Voz assídua na mediação dos embates entre Barbosa e o revisor do mensalão, Ricardo Lewandowski, o ministro Marco Aurélio Mello afirma que, por não haver hierarquia os ministros, o novo presidente do tribunal estará apenas “conduzindo iguais”. “Não dá para se pretender, apenas pelo fato de se estar na presidência, enfiar goela abaixo. Ele coordena iguais, não subordinados”, opina. Além disso, o ministro argumenta que quem assume o papel de coordenador deve ter uma grande capacidade de aceitação da voz contrária, principalmente quando se trata da diversidade na interpretação de processos. “Ele, às vezes, se mostra inconformado quando se diverge da posição que ele veicula, mas a dissidência no colegiado é a tônica. Que ele se mire na condução dos trabalhos feitos pelo Ayres Britto em termos de entendimento e na busca pelo melhor”.
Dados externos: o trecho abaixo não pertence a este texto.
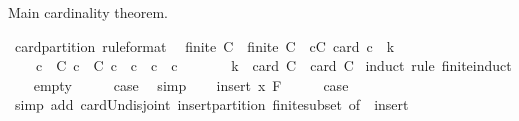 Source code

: \begin{isabellebody}
%
\endisadelimproof
%
\begin{isamarkuptext}%
Main cardinality theorem.%
\end{isamarkuptext}\isamarkuptrue%
\isamarkupfalse%
\ card{\isacharunderscore}{\kern0pt}partition\ {\isacharbrackleft}{\kern0pt}rule{\isacharunderscore}{\kern0pt}format{\isacharbrackright}{\kern0pt}{\isacharcolon}{\kern0pt}\isanewline
\ \ {\isachardoublequoteopen}finite\ C\ {\isasymLongrightarrow}\ finite\ {\isacharparenleft}{\kern0pt}{\isasymUnion}C{\isacharparenright}{\kern0pt}\ {\isasymLongrightarrow}\ {\isacharparenleft}{\kern0pt}{\isasymforall}c{\isasymin}C{\isachardot}{\kern0pt}\ card\ c\ {\isacharequal}{\kern0pt}\ k{\isacharparenright}{\kern0pt}\ {\isasymLongrightarrow}\isanewline
\ \ \ \ {\isacharparenleft}{\kern0pt}{\isasymforall}c{}\ {\isasymin}\ C{\isachardot}{\kern0pt}\ {\isasymforall}c{}\ {\isasymin}\ C{\isachardot}{\kern0pt}\ c{}\ {\isasymnoteq}\ c{}\ {\isasymlongrightarrow}\ c{}\ {\isasyminter}\ c{}\ {\isacharequal}{\kern0pt}\ {\isacharbraceleft}{\kern0pt}{\isacharbraceright}{\kern0pt}{\isacharparenright}{\kern0pt}\ {\isasymLongrightarrow}\isanewline
\ \ \ \ k\ {\isacharasterisk}{\kern0pt}\ card\ C\ {\isacharequal}{\kern0pt}\ card\ {\isacharparenleft}{\kern0pt}{\isasymUnion}C{\isacharparenright}{\kern0pt}{\isachardoublequoteclose}\isanewline
%
\isadelimproof
%
\endisadelimproof
%
\isatagproof
{}\isamarkupfalse%
\ {\isacharparenleft}{\kern0pt}induct\ rule{\isacharcolon}{\kern0pt}\ finite{\isacharunderscore}{\kern0pt}induct{\isacharparenright}{\kern0pt}\isanewline
\ \ \isamarkupfalse%
\ empty\isanewline
\ \ \isamarkupfalse%
\ \isamarkupfalse%
\ {\isacharquery}{\kern0pt}case\ \isamarkupfalse%
\ simp\isanewline
{}\isamarkupfalse%
\isanewline
\ \ \isamarkupfalse%
\ {\isacharparenleft}{\kern0pt}insert\ x\ F{\isacharparenright}{\kern0pt}\isanewline
\ \ \isamarkupfalse%
\ \isamarkupfalse%
\ {\isacharquery}{\kern0pt}case\isanewline
\ \ \ \ \isamarkupfalse%
\ {\isacharparenleft}{\kern0pt}simp\ add{\isacharcolon}{\kern0pt}\ card{\isacharunderscore}{\kern0pt}Un{\isacharunderscore}{\kern0pt}disjoint\ insert{\isacharunderscore}{\kern0pt}partition\ finite{\isacharunderscore}{\kern0pt}subset\ {\isacharbrackleft}{\kern0pt}of\ {\isacharunderscore}{\kern0pt}\ {\isachardoublequoteopen}{\isasymUnion}{\isacharparenleft}{\kern0pt}insert\ {\isacharunderscore}{\kern0pt}\ {\isacharunderscore}{\kern0pt}{\isacharparenright}{\kern0pt}{\isachardoublequoteclose}{\isacharbrackright}{\kern0pt}{\isacharparenright}{\kern0pt}\isanewline

\end{isabellebody}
Milagres e celeridade - Criado há 204 anos, o Supremo Tribunal Federal é visto pelo ex-ministro Carlos Velloso como uma casa com costumes já definidos. Por isso, nem a força de vontade ou o estilo duro de Barbosa seriam suficientes para causar uma grande transformação. “Não será uma gestão tão diferente porque os costumes e os modos de tratamento foram consolidados ao longo desses anos. Nem os milagreiros acreditam em milagre. A esperança é apenas que as coisas melhorem”, pondera.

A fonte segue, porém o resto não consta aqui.